Abstract

Those of R. S. Thomas’ poems which can be called—if somewhat loosely—religious, are frequently variations of a dichotomy one term of which appears to have the poet’s qualified approval. And our confidence in the integrity of Thomas’ response to the complexity of his experience is sustained because, as we constantly discover, the preferred term in one variation of the dichotomy becomes the less favoured term in another. Sometimes, indeed, the less favoured term may even be identified with the overtly religious position. Nor are we required to share Thomas’ faith; he is neither insistent nor didactic and consequently there is no problem of distinguishing between the poet and the believer. Indeed, R.S.Thomas is not only immune to the virus of apologetic religiosity but he sustains a dialogue in which faith and unfaith are held in unresolved tension.
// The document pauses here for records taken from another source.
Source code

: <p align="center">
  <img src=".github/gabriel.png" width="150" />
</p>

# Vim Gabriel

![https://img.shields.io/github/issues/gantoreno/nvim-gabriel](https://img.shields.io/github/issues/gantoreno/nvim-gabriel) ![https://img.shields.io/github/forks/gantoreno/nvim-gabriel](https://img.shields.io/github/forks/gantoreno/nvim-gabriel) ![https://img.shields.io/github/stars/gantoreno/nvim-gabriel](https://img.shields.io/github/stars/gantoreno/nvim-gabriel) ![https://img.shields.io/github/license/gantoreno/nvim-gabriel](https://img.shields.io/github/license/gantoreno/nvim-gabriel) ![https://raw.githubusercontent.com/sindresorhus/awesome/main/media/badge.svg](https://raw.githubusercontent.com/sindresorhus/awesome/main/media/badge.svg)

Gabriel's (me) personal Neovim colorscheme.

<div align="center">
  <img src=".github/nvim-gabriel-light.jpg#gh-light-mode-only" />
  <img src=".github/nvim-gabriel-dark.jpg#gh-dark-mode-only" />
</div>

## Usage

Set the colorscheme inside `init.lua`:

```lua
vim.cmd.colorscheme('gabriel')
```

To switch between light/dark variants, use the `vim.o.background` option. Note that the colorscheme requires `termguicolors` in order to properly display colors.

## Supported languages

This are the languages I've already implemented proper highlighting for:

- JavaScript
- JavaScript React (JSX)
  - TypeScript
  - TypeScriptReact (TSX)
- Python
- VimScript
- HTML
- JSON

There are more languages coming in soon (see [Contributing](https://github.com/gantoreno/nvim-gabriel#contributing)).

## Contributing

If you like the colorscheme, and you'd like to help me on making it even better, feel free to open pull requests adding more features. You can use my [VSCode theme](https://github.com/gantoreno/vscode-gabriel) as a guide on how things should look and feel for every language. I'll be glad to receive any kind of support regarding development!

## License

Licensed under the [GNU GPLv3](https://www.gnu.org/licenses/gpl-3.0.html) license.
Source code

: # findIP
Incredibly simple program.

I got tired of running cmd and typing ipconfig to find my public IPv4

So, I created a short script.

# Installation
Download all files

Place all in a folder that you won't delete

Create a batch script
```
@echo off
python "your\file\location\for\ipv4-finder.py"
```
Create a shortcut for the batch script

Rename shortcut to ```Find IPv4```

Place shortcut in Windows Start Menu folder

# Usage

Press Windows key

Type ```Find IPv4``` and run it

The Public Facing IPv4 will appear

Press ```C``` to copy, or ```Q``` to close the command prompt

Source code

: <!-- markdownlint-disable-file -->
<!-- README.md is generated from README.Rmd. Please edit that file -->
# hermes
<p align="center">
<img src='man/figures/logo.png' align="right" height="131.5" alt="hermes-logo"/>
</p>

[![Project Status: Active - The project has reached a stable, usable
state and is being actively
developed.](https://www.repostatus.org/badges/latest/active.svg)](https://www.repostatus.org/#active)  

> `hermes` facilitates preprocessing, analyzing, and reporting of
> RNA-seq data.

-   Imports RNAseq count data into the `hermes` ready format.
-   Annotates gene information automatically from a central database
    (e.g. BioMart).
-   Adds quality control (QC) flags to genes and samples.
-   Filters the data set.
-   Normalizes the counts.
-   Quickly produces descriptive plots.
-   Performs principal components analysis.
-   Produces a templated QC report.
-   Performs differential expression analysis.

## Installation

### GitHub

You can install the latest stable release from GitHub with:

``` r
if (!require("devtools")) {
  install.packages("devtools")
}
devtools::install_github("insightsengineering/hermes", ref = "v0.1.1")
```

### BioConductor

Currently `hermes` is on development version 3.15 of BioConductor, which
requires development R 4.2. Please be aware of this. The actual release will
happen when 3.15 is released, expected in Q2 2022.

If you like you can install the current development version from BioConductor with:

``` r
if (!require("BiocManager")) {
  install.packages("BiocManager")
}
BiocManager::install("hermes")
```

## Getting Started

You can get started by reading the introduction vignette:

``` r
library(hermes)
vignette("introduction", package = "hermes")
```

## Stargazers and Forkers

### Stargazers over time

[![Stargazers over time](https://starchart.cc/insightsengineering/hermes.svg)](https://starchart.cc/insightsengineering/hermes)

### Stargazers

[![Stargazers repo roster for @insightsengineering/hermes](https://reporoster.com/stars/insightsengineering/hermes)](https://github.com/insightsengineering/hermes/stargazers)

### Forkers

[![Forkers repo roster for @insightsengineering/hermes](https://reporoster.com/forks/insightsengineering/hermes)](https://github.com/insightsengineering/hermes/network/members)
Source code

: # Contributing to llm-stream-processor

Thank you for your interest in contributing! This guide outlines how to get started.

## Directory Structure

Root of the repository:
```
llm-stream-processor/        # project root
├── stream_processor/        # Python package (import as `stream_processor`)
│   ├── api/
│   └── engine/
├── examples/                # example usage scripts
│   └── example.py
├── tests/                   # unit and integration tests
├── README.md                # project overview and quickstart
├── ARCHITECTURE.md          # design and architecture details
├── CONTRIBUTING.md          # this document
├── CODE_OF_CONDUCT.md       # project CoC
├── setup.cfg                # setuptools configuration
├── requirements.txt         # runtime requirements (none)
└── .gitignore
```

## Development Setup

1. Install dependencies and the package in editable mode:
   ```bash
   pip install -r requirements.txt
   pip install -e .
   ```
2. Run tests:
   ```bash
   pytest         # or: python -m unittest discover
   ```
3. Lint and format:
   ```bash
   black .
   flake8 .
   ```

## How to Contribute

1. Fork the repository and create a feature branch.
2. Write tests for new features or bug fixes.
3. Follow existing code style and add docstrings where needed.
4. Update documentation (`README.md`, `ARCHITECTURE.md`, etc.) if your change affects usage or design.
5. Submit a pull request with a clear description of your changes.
If his world clearly differs from the one we are familiar with in Larkin’s Church Going it does so, not because it is fundamentally different, but because it is approached from a less familiar direction.Curiously pehaps, since both are Anglicans, R.S.Thomas’ poetry is quite unlike Betjeman’s, and this is not simply a matter of technique, but has to do with attitudes, and especially their very different ideas about the importance of social artefacts. However much Betjeman deplores Slough’s bogus Tudor bars he delights in the bricky beauty of small towns—the area formerly castigated by Hopkins as ‘Oxford’s base and brickish skirt’ and in this—as in a good deal else, R.S.Thomas is closer to Hopkins. The mere physical threat is seen as having important spiritual implications, although for Thomas the pain is less acute, less fraught, and less creatively tuned to transmit the fleeting energy of living movement.